The Scotch Malt Whisky Society (SMWS) has revamped its famous green bottle design for the first time in nearly 10 years, introducing a colour scheme that “defines whisky more by aromas than region”.

SMWS’s new colour-coded bottles reflect the society’s 12 flavour profiles

The range has been redesigned to mark the 35th anniversary of SMWS, a private members’ club that bottles single cask whisky from a number of unspecified distilleries.

Bottles now feature one of 12 different colours – in the caps, the strip on the label and age statement – which conform to the society’s 12 flavour profiles, ranging from Young & Sprightly to Old & Dignified.

SMWS said it “wants to make it easier to focus on the flavours” by emphasising a whisky’s aroma, rather than region. However, bottles will still specify their region of origin since this is a “useful signpost for newcomers”.

Another “big” change on the bottles is large font age statements. The SMWS tasting panel has selected whiskies with “unfamiliar” ages to “ensure we bottle when the whisky itself is ready, not according to when time dictates it’s ready,” the society claims.

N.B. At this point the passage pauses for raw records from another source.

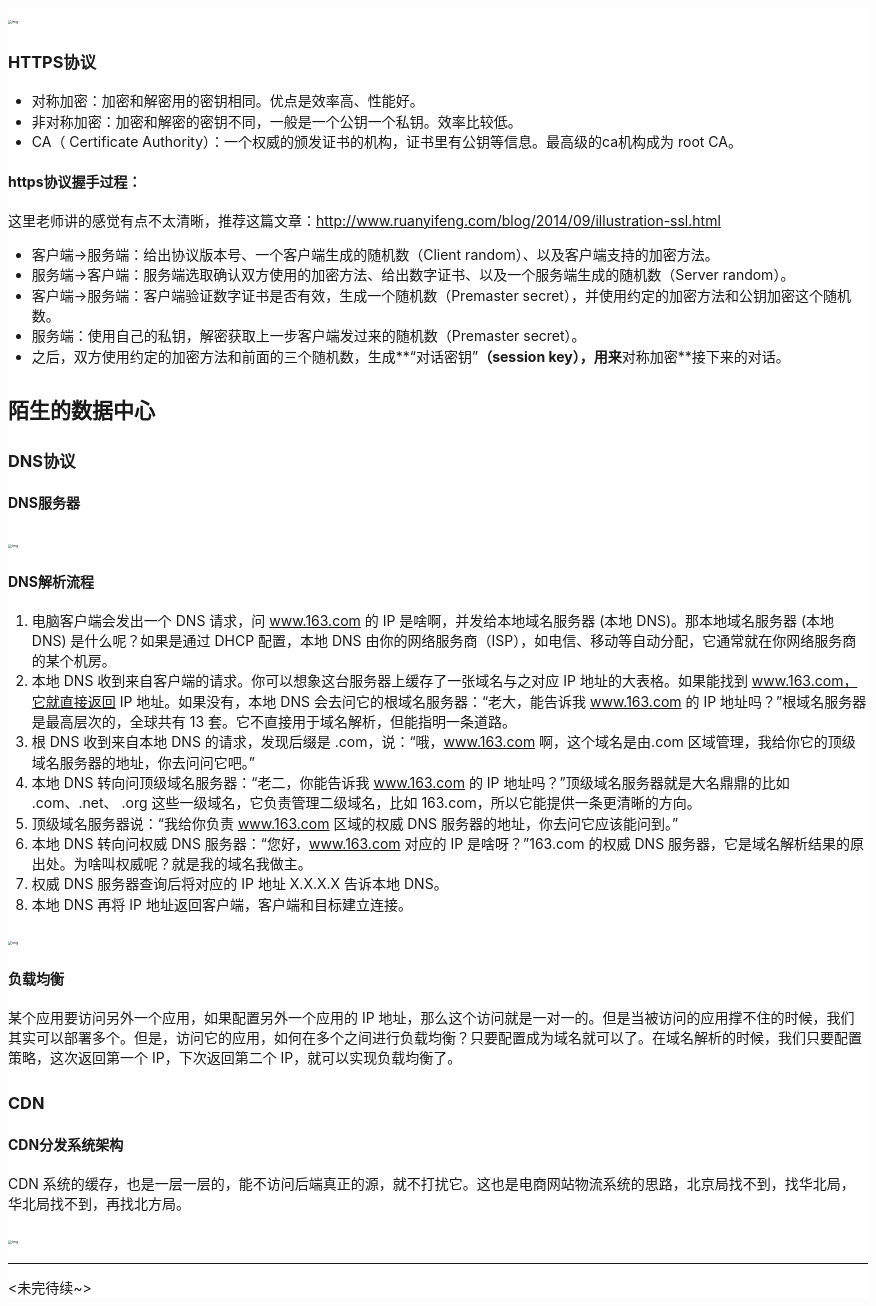 <img src="https://static001.geekbang.org/resource/image/6b/63/6bc37ddcb4e7a61ca3275790820f2263.jpeg" alt="img" style="zoom:25%;" />

### HTTPS协议

- 对称加密：加密和解密用的密钥相同。优点是效率高、性能好。
- 非对称加密：加密和解密的密钥不同，一般是一个公钥一个私钥。效率比较低。
- CA（ Certificate Authority）：一个权威的颁发证书的机构，证书里有公钥等信息。最高级的ca机构成为 root CA。

#### https协议握手过程：

这里老师讲的感觉有点不太清晰，推荐这篇文章：http://www.ruanyifeng.com/blog/2014/09/illustration-ssl.html

- 客户端->服务端：给出协议版本号、一个客户端生成的随机数（Client random）、以及客户端支持的加密方法。
- 服务端->客户端：服务端选取确认双方使用的加密方法、给出数字证书、以及一个服务端生成的随机数（Server random）。
- 客户端->服务端：客户端验证数字证书是否有效，生成一个随机数（Premaster secret），并使用约定的加密方法和公钥加密这个随机数。
- 服务端：使用自己的私钥，解密获取上一步客户端发过来的随机数（Premaster secret）。
- 之后，双方使用约定的加密方法和前面的三个随机数，生成**“对话密钥”**（session key），用来**对称加密**接下来的对话。

## 陌生的数据中心

### DNS协议

#### DNS服务器

<img src="https://static001.geekbang.org/resource/image/89/4d/890ff98fde625c6a60fb71yy22d8184d.jpg" alt="img" style="zoom:25%;" />

#### DNS解析流程

1. 电脑客户端会发出一个 DNS 请求，问 www.163.com 的 IP 是啥啊，并发给本地域名服务器 (本地 DNS)。那本地域名服务器 (本地 DNS) 是什么呢？如果是通过 DHCP 配置，本地 DNS 由你的网络服务商（ISP），如电信、移动等自动分配，它通常就在你网络服务商的某个机房。
2. 本地 DNS 收到来自客户端的请求。你可以想象这台服务器上缓存了一张域名与之对应 IP 地址的大表格。如果能找到 www.163.com，它就直接返回 IP 地址。如果没有，本地 DNS 会去问它的根域名服务器：“老大，能告诉我 www.163.com 的 IP 地址吗？”根域名服务器是最高层次的，全球共有 13 套。它不直接用于域名解析，但能指明一条道路。
3. 根 DNS 收到来自本地 DNS 的请求，发现后缀是 .com，说：“哦，www.163.com 啊，这个域名是由.com 区域管理，我给你它的顶级域名服务器的地址，你去问问它吧。”
4. 本地 DNS 转向问顶级域名服务器：“老二，你能告诉我 www.163.com 的 IP 地址吗？”顶级域名服务器就是大名鼎鼎的比如 .com、.net、 .org 这些一级域名，它负责管理二级域名，比如 163.com，所以它能提供一条更清晰的方向。
5. 顶级域名服务器说：“我给你负责 www.163.com 区域的权威 DNS 服务器的地址，你去问它应该能问到。”
6. 本地 DNS 转向问权威 DNS 服务器：“您好，www.163.com 对应的 IP 是啥呀？”163.com 的权威 DNS 服务器，它是域名解析结果的原出处。为啥叫权威呢？就是我的域名我做主。
7. 权威 DNS 服务器查询后将对应的 IP 地址 X.X.X.X 告诉本地 DNS。
8. 本地 DNS 再将 IP 地址返回客户端，客户端和目标建立连接。

<img src="https://static001.geekbang.org/resource/image/71/e8/718e3a1a1a7927302b6a0f836409e8e8.jpg" alt="img" style="zoom:25%;" />

#### 负载均衡

某个应用要访问另外一个应用，如果配置另外一个应用的 IP 地址，那么这个访问就是一对一的。但是当被访问的应用撑不住的时候，我们其实可以部署多个。但是，访问它的应用，如何在多个之间进行负载均衡？只要配置成为域名就可以了。在域名解析的时候，我们只要配置策略，这次返回第一个 IP，下次返回第二个 IP，就可以实现负载均衡了。

### CDN

#### CDN分发系统架构

CDN 系统的缓存，也是一层一层的，能不访问后端真正的源，就不打扰它。这也是电商网站物流系统的思路，北京局找不到，找华北局，华北局找不到，再找北方局。

<img src="https://static001.geekbang.org/resource/image/5f/25/5fbe602d9b85966d9a1748d2e6aa6425.jpeg" alt="img" style="zoom:25%;" />










---

<未完待续~>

SMWS’s logo of The Vaults in Leith has been modernised, “emphasising the shape of the bottle in the building”.

The bottles will continue to list the distillation date of the liquid, its out-turn, unique society code, tasting notes written by the SMWS tasting panel, the previous contents of the cask and the number of times it has been filled, and a quirky name based on the whisky’s essential flavours and characteristics.

In 2015, The Glenmorangie Company sold the Scotch Malt Whisky Society to a group of private investors. Last month, the society released what was thought to be the first Scotch whisky finished in an ex-gin cask.